[Opening Given records section]

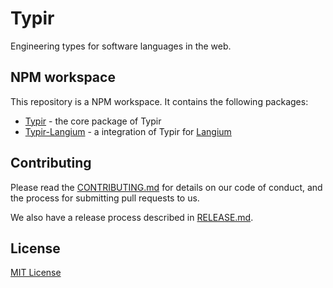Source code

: # Typir

Engineering types for software languages in the web.

## NPM workspace

This repository is a NPM workspace. It contains the following packages:

- [Typir](./packages/typir/README.md) - the core package of Typir
- [Typir-Langium](./packages/typir-langium/README.md) - a integration of Typir for [Langium](https://github.com/eclipse-langium/langium)

## Contributing

Please read the [CONTRIBUTING.md](./CONTRIBUTING.md) for details on our code of conduct, and the process for submitting pull requests to us.

We also have a release process described in [RELEASE.md](./RELEASE.md).

## License

[MIT License](/LICENSE)
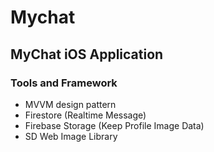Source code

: # Mychat
## MyChat iOS Application
### Tools and Framework
- MVVM design pattern
- Firestore (Realtime Message)
- Firebase Storage (Keep Profile Image Data)
- SD Web Image Library
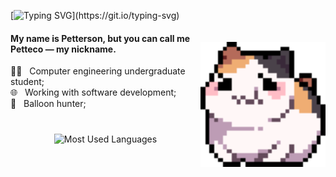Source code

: [![Typing SVG](https://readme-typing-svg.demolab.com?font=Fira+Code&pause=1000&color=6F35C1&vCenter=true&width=800&height=60&lines=hey+there%2C+i'm+petteco.)](https://git.io/typing-svg)

<img align="right" height="200" width="200" src="cat.gif" alt="Gengar Pokémon" style="margin-top: 20px;" />

<p align="left">
  <h4>My name is Petterson, but you can call me Petteco — my nickname.</h4>
  👩‍💻&nbsp;&nbsp;&nbsp;Computer engineering undergraduate student; <br>
  🌐&nbsp;&nbsp;&nbsp;Working with software development; <br>
  🎈&nbsp;&nbsp;&nbsp;Balloon hunter; <br>
</p>

<p align="center" style="margin-top: 40px;">
  <img src="https://github-readme-stats.vercel.app/api/top-langs/?username=Pettecco&layout=compact&theme=radical" alt="Most Used Languages" width="750" height="200" />
</p>
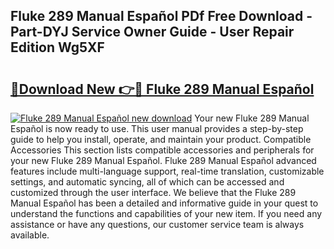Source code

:## Fluke 289 Manual Español PDf Free Download - Part-DYJ Service Owner Guide - User Repair Edition Wg5XF

# <h2><a href="http://bc20294.oget.top/?id=Fluke+289+Manual+Espa%c3%b1ol">🔗Download New 👉🔴 Fluke 289 Manual Español</a></h2>

[![Fluke 289 Manual Español new download](https://i.imgur.com/5g1atiW.png)](http://bc20294.oget.top/?id=Fluke+289+Manual+Espa%c3%b1ol)
Your new Fluke 289 Manual Español is now ready to use. This user manual provides a step-by-step guide to help you install, operate, and maintain your product. Compatible Accessories This section lists compatible accessories and peripherals for your new Fluke 289 Manual Español. Fluke 289 Manual Español advanced features include multi-language support, real-time translation, customizable settings, and automatic syncing, all of which can be accessed and customized through the user interface. We believe that the Fluke 289 Manual Español has been a detailed and informative guide in your quest to understand the functions and capabilities of your new item. If you need any assistance or have any questions, our customer service team is always available.
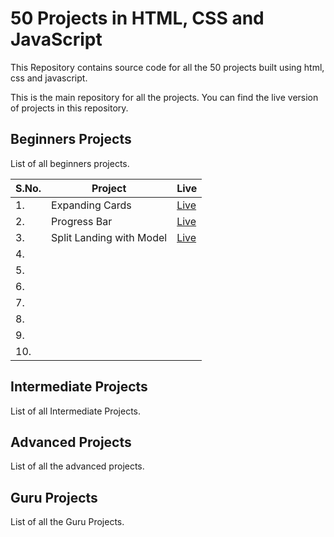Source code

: # 50 Projects in HTML, CSS and JavaScript

This Repository contains source code for all the 50 projects built using html, css and javascript.

This is the main repository for all the projects. You can find the live version of projects in this repository.

## Beginners Projects

List of all beginners projects.

| S.No. | Project                  | Live                                            |
| ----- | ------------------------ | ----------------------------------------------- |
| 1.    | Expanding Cards          | [Live](https://expandify.netlify.app/)          |
| 2.    | Progress Bar             | [Live](https://progressify.netlify.app/)        |
| 3.    | Split Landing with Model | [Live](https://charizard-splitify.netlify.app/) |
| 4.    |                          |                                                 |
| 5.    |                          |                                                 |
| 6.    |                          |                                                 |
| 7.    |                          |                                                 |
| 8.    |                          |                                                 |
| 9.    |                          |                                                 |
| 10.   |                          |                                                 |

## Intermediate Projects

List of all Intermediate Projects.

## Advanced Projects

List of all the advanced projects.

## Guru Projects

List of all the Guru Projects.
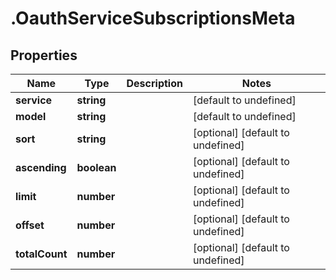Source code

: # .OauthServiceSubscriptionsMeta

## Properties

Name | Type | Description | Notes
------------ | ------------- | ------------- | -------------
**service** | **string** |  | [default to undefined]
**model** | **string** |  | [default to undefined]
**sort** | **string** |  | [optional] [default to undefined]
**ascending** | **boolean** |  | [optional] [default to undefined]
**limit** | **number** |  | [optional] [default to undefined]
**offset** | **number** |  | [optional] [default to undefined]
**totalCount** | **number** |  | [optional] [default to undefined]

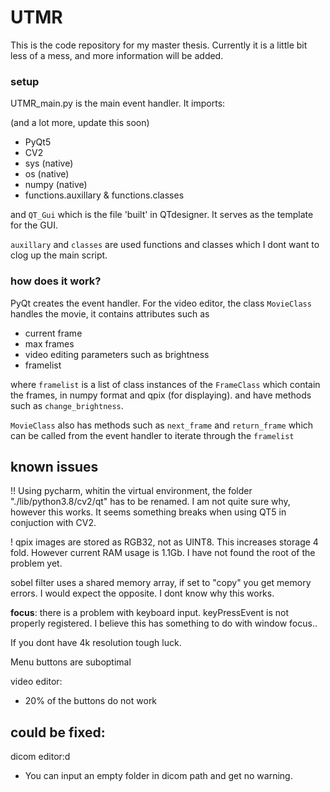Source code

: # UTMR

This is the code repository for my master thesis.
Currently it is a little bit less of a mess, and more information will be added.


### setup
UTMR_main.py is the main event handler. It imports:

(and a lot more, update this soon)

* PyQt5
* CV2
* sys (native)
* os (native)
* numpy (native)
* functions.auxillary & functions.classes

and `QT_Gui` which is the file 'built' in QTdesigner. It serves
as the template for the GUI.

`auxillary` and `classes` are used functions and classes which I dont want
to clog up the main script. 

### how does it work?
PyQt creates the event handler. For the video editor, the class `MovieClass` handles
the movie, it contains attributes such as
* current frame
* max frames
* video editing parameters such as brightness
* framelist

where `framelist` is a list of class instances of the `FrameClass` which 
contain the frames, in numpy format and qpix (for displaying). and have methods
such as `change_brightness`.

`MovieClass` also has methods such as `next_frame` and `return_frame` which can be 
called from the event handler to iterate through the `framelist`


## known issues
!! Using pycharm, whitin the virtual environment, the folder "./lib/python3.8/cv2/qt"
has to be renamed. I am not quite sure why, however this works. It seems  something breaks when using QT5
in conjuction with CV2.

! qpix images are stored as RGB32, not as UINT8. This increases storage 4 fold.
However current RAM usage is 1.1Gb. I have not found the root of the problem yet.

sobel filter uses a shared memory array, if set to "copy" you get memory errors. 
I would expect the opposite. I dont know why this works. 

**focus**: there is a problem with keyboard input. keyPressEvent is not 
properly registered. I believe this has something to do with window focus..

If you dont have 4k resolution tough luck.

Menu buttons are suboptimal

video editor:
* 20% of the buttons do not work

## could be fixed:
dicom editor:d

* You can input an empty folder in dicom path and get no warning.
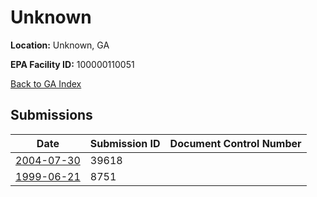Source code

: # Unknown

**Location:** Unknown, GA

**EPA Facility ID:** 100000110051

[Back to GA Index](../../index.md)

## Submissions

| Date | Submission ID | Document Control Number |
|------|--------------|-------------------------|
| [2004-07-30](submissions/39618.md) | 39618 |  |
| [1999-06-21](submissions/8751.md) | 8751 |  |
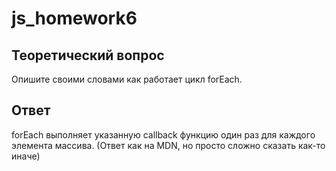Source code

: # js_homework6
## Теоретический вопрос

Опишите своими словами как работает цикл forEach.

## Ответ

forEach выполняет указанную callback функцию один раз для каждого элемента массива. (Ответ как на MDN, но просто сложно сказать как-то иначе)
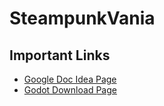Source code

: # SteampunkVania

## Important Links
* [Google Doc Idea Page](https://docs.google.com/document/d/13gmcmvuDxcO_mnWZ0NFGeczyvafSOE_x64U4XzG8HHc/edit?usp=sharing)
* [Godot Download Page](https://godotengine.org/download/windows/)
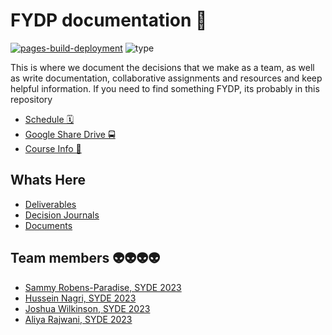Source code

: # FYDP documentation 📕

[![pages-build-deployment](https://github.com/FYDPE/docs/actions/workflows/pages/pages-build-deployment/badge.svg)](https://github.com/FYDPE/docs/actions/workflows/pages/pages-build-deployment)
![type](https://img.shields.io/badge/Type-Documentation-blue)

This is where we document the decisions that we make as a team, as well as write documentation, collaborative assignments and resources and keep helpful information. If you need to find something FYDP, its probably in this repository

- [Schedule 🗓](./documents/week-1/SYDE461-F2022-Course%20Schedule.pdf)
- [Google Share Drive 🚍](https://drive.google.com/drive/folders/1MrEMyx-WuCB6FimR65R9kaUEwUZUXNhH?usp=sharing)
- [Course Info 🏫](https://learn.uwaterloo.ca/d2l/home/841590)

## Whats Here

- [Deliverables](./deliverables/README.md)
- [Decision Journals](./descision-journals/README.md)
- [Documents](./documents/README.md)

## Team members 👽👽👽👽

- [Sammy Robens-Paradise, SYDE 2023](https://github.com/SammyRobensParadise)
- [Hussein Nagri, SYDE 2023](https://github.com/hnagri52)
- [Joshua Wilkinson, SYDE 2023](https://github.com/JJwilkin)
- [Aliya Rajwani, SYDE 2023](https://github.com/rajwanialiya)
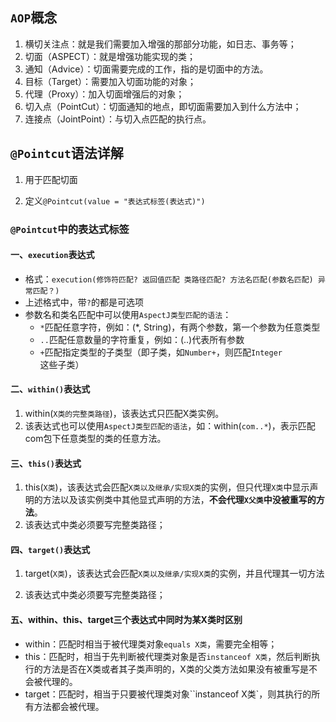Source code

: ## `AOP`概念

1. 横切关注点：就是我们需要加入增强的那部分功能，如日志、事务等；
2. 切面（ASPECT）：就是增强功能实现的类；
3. 通知（Advice）：切面需要完成的工作，指的是切面中的方法。
4. 目标（Target）：需要加入切面功能的对象；
5. 代理（Proxy）：加入切面增强后的对象；
6. 切入点（PointCut）：切面通知的地点，即切面需要加入到什么方法中；
7. 连接点（JointPoint）：与切入点匹配的执行点。



## `@Pointcut`语法详解

1. 用于匹配切面

2. 定义`@Pointcut(value = "表达式标签(表达式)")`

### `@Pointcut`中的表达式标签

####  一、`execution`表达式

- 格式：`execution(修饰符匹配? 返回值匹配 类路径匹配? 方法名匹配(参数名匹配) 异常匹配？)`
- 上述格式中，带`?`的都是可选项
- 参数名和类名匹配中可以使用`AspectJ类型匹配的语法`：
  - `*`匹配任意字符，例如：(*, String)，有两个参数，第一个参数为任意类型
  - `..`匹配任意数量的字符重复，例如：(..)代表所有参数
  - `+`匹配指定类型的子类型（即子类，如`Number+`，则匹配`Integer`这些子类）


#### 二、`within()`表达式

1. within(`X类的完整类路径`)，该表达式只匹配X类实例。
2. 该表达式也可以使用`AspectJ类型匹配的语法`，如：within(`com..*`)，表示匹配com包下任意类型的类的任意方法。

#### 三、`this()`表达式

1. this(``X类``)，该表达式会匹配`X类以及继承/实现X类`的实例，但只代理`X类`中显示声明的方法以及该实例类中其他显式声明的方法，**不会代理`X父类`中没被重写的方法**。
2. 该表达式中类必须要写完整类路径；

#### 四、`target()`表达式

1. target(`X类`)，该表达式会匹配`X类以及继承/实现X类`的实例，并且代理其一切方法

2. 该表达式中类必须要写完整类路径；

#### 五、within、this、target三个表达式中同时为某X类时区别

- within：匹配时相当于被代理类对象`equals X类`，需要完全相等；
- this：匹配时，相当于先判断被代理类对象是否`instanceof X类`，然后判断执行的方法是否在X类或者其子类声明的，X类的父类方法如果没有被重写是不会被代理的。
- target：匹配时，相当于只要被代理类对象``instanceof X类`，则其执行的所有方法都会被代理。
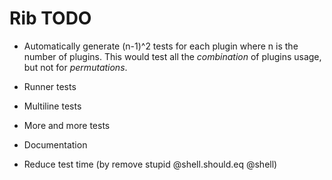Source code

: # Rib TODO

* Automatically generate (n-1)^2 tests for each plugin where n
  is the number of plugins. This would test all the *combination* of
  plugins usage, but not for *permutations*.
* Runner tests
* Multiline tests
* More and more tests
* Documentation

* Reduce test time (by remove stupid @shell.should.eq @shell)
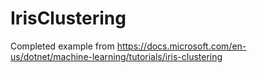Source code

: # IrisClustering
Completed example from https://docs.microsoft.com/en-us/dotnet/machine-learning/tutorials/iris-clustering
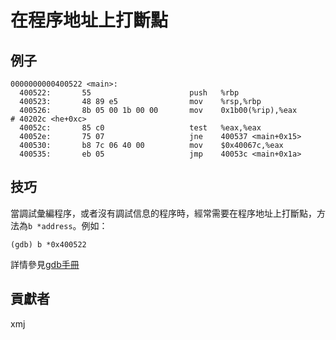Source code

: # 在程序地址上打斷點 

## 例子

	0000000000400522 <main>:
	  400522:       55                      push   %rbp
	  400523:       48 89 e5                mov    %rsp,%rbp
	  400526:       8b 05 00 1b 00 00       mov    0x1b00(%rip),%eax        # 40202c <he+0xc>
	  40052c:       85 c0                   test   %eax,%eax
	  40052e:       75 07                   jne    400537 <main+0x15>
	  400530:       b8 7c 06 40 00          mov    $0x40067c,%eax
	  400535:       eb 05                   jmp    40053c <main+0x1a>

## 技巧

當調試彙編程序，或者沒有調試信息的程序時，經常需要在程序地址上打斷點，方法為`b *address`。例如：

	(gdb) b *0x400522

詳情參見[gdb手冊](https://sourceware.org/gdb/onlinedocs/gdb/Specify-Location.html#Specify-Location)

## 貢獻者

xmj

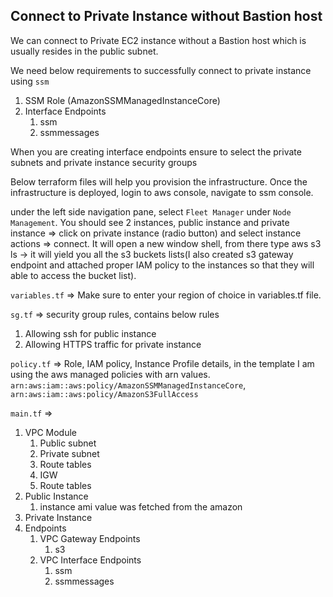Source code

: Connect to Private Instance without Bastion host
---

We can connect to Private EC2 instance without a Bastion host which is usually resides in the public subnet.

We need below requirements to successfully connect to private instance using `ssm`
1. SSM Role (AmazonSSMManagedInstanceCore)
2. Interface Endpoints 
   1. ssm
   2. ssmmessages
   
When you are creating interface endpoints ensure to select the private subnets and private instance security groups

Below terraform files will help you provision the infrastructure. Once the infrastructure is deployed, login to aws console, navigate to ssm console.

under the left side navigation pane, select `Fleet Manager` under `Node Management`. You should see 2 instances, public instance and private instance => click on private instance (radio button) and select instance actions => connect. It will open a new window shell, from there type aws s3 ls -> it will yield you all the s3 buckets lists(I also created s3 gateway endpoint and attached proper IAM policy to the instances so that they will able to access the bucket list). 

`variables.tf` => Make sure to enter your region of choice in variables.tf file.

`sg.tf` => security group rules, contains below rules
1. Allowing ssh for public instance
2. Allowing HTTPS traffic for private instance

`policy.tf` => Role, IAM policy, Instance Profile details, in the template I am using the aws managed policies with arn values.
`arn:aws:iam::aws:policy/AmazonSSMManagedInstanceCore`, `arn:aws:iam::aws:policy/AmazonS3FullAccess`

`main.tf` =>
1. VPC Module
    1. Public subnet
    2. Private subnet
    3. Route tables
    4. IGW
    5. Route tables
2. Public Instance
   1. instance ami value was fetched from the amazon 
3. Private Instance
4. Endpoints
   1. VPC Gateway Endpoints
      1. s3
   2. VPC Interface Endpoints
      1. ssm
      2. ssmmessages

[Closing Given records section]

- _Exercise directions_: Beginning at the line that holds "1. instance ami", copy every line through the end of the entries exactly as given, and only those lines.

- _Answer section_:
   1. instance ami value was fetched from the amazon 
3. Private Instance
4. Endpoints
   1. VPC Gateway Endpoints
      1. s3
   2. VPC Interface Endpoints
      1. ssm
      2. ssmmessages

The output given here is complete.